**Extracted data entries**
[Start of section]
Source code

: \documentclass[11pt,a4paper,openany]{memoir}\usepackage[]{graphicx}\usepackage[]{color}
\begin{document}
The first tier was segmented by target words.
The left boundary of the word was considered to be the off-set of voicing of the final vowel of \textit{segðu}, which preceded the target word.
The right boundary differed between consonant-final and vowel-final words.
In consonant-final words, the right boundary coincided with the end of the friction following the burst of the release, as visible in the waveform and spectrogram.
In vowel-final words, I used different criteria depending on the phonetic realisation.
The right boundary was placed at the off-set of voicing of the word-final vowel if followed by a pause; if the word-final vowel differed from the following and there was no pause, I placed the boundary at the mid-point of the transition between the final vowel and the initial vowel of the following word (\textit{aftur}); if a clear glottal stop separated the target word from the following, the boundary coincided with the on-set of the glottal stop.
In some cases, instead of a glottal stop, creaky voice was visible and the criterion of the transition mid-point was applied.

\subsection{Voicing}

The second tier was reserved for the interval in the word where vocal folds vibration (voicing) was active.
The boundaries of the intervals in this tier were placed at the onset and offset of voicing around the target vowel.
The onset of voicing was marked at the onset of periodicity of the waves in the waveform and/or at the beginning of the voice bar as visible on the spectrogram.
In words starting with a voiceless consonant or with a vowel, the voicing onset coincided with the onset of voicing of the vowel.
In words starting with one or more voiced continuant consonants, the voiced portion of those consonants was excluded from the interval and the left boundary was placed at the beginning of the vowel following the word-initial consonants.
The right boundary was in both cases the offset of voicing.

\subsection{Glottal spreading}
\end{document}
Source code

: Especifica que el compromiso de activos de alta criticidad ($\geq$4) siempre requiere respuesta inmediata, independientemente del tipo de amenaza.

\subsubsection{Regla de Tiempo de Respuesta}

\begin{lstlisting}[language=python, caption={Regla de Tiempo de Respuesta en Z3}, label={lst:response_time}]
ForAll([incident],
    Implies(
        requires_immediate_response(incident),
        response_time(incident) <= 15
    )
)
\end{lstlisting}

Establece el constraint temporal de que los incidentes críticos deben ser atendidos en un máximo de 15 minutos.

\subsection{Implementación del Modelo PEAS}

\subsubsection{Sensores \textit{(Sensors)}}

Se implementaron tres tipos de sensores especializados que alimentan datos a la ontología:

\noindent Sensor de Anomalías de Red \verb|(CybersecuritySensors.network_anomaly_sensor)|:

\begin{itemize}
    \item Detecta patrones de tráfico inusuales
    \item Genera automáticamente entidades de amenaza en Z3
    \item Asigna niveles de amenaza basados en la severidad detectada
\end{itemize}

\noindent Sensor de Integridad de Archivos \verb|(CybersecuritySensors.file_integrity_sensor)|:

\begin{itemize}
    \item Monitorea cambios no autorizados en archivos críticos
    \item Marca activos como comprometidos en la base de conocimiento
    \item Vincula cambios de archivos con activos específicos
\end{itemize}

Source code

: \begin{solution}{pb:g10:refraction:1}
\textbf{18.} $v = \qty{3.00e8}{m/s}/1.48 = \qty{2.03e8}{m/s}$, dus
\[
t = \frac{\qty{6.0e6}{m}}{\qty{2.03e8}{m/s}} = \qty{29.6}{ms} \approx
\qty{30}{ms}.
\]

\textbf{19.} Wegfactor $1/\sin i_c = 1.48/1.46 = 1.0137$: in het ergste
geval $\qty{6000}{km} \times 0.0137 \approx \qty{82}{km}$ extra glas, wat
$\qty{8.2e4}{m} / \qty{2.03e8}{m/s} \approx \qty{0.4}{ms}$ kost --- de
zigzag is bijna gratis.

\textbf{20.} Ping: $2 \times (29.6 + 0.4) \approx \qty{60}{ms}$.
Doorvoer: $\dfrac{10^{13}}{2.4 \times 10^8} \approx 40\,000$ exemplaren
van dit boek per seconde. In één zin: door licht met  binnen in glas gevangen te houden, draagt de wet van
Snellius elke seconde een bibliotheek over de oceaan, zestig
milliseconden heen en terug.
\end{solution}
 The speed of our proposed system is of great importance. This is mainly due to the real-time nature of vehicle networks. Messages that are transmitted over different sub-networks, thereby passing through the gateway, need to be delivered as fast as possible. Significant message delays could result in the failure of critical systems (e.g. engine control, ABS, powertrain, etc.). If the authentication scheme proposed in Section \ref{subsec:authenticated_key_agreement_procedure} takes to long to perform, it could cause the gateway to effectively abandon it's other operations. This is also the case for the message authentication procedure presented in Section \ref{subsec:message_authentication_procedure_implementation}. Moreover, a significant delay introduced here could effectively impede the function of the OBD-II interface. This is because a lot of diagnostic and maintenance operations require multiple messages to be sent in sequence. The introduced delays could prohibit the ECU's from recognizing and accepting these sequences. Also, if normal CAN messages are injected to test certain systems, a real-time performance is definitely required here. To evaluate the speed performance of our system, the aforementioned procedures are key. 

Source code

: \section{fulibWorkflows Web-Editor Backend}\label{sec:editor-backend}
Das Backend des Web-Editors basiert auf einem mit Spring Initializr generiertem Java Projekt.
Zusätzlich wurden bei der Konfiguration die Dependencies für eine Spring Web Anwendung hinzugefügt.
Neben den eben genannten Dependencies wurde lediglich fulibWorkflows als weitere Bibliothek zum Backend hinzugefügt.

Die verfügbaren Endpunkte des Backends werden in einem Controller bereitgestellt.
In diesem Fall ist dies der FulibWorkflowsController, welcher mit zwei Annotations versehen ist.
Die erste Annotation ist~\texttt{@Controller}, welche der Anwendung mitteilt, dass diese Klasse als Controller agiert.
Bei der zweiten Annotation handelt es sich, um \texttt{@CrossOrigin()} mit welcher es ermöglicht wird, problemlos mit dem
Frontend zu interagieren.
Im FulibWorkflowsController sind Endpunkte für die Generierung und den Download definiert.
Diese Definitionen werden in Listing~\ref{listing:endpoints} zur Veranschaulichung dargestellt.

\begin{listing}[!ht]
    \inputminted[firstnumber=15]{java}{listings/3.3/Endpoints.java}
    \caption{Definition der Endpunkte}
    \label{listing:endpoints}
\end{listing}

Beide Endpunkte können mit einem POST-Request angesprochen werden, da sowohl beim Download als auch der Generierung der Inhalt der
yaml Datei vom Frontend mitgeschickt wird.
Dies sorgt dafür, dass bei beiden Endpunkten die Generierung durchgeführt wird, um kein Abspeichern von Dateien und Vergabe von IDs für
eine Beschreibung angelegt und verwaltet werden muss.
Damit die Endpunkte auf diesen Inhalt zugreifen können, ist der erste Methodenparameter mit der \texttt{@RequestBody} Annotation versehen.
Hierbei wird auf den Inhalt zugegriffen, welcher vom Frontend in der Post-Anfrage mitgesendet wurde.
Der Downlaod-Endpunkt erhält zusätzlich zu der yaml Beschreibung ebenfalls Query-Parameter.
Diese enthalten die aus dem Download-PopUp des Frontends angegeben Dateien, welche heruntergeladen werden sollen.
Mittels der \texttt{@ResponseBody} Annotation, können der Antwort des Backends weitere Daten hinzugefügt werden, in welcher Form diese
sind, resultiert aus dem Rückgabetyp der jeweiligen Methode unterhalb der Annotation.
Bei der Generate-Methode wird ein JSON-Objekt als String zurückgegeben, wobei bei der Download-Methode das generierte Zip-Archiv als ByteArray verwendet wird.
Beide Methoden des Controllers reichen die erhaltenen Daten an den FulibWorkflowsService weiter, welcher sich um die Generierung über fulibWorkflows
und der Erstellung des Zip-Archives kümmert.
[End of section]
**EXERCISE DIRECTIONS**
Return the number of lines in the records holding the string "caption", without any other words.

**SOLUTION TO THIS PROBLEM**
2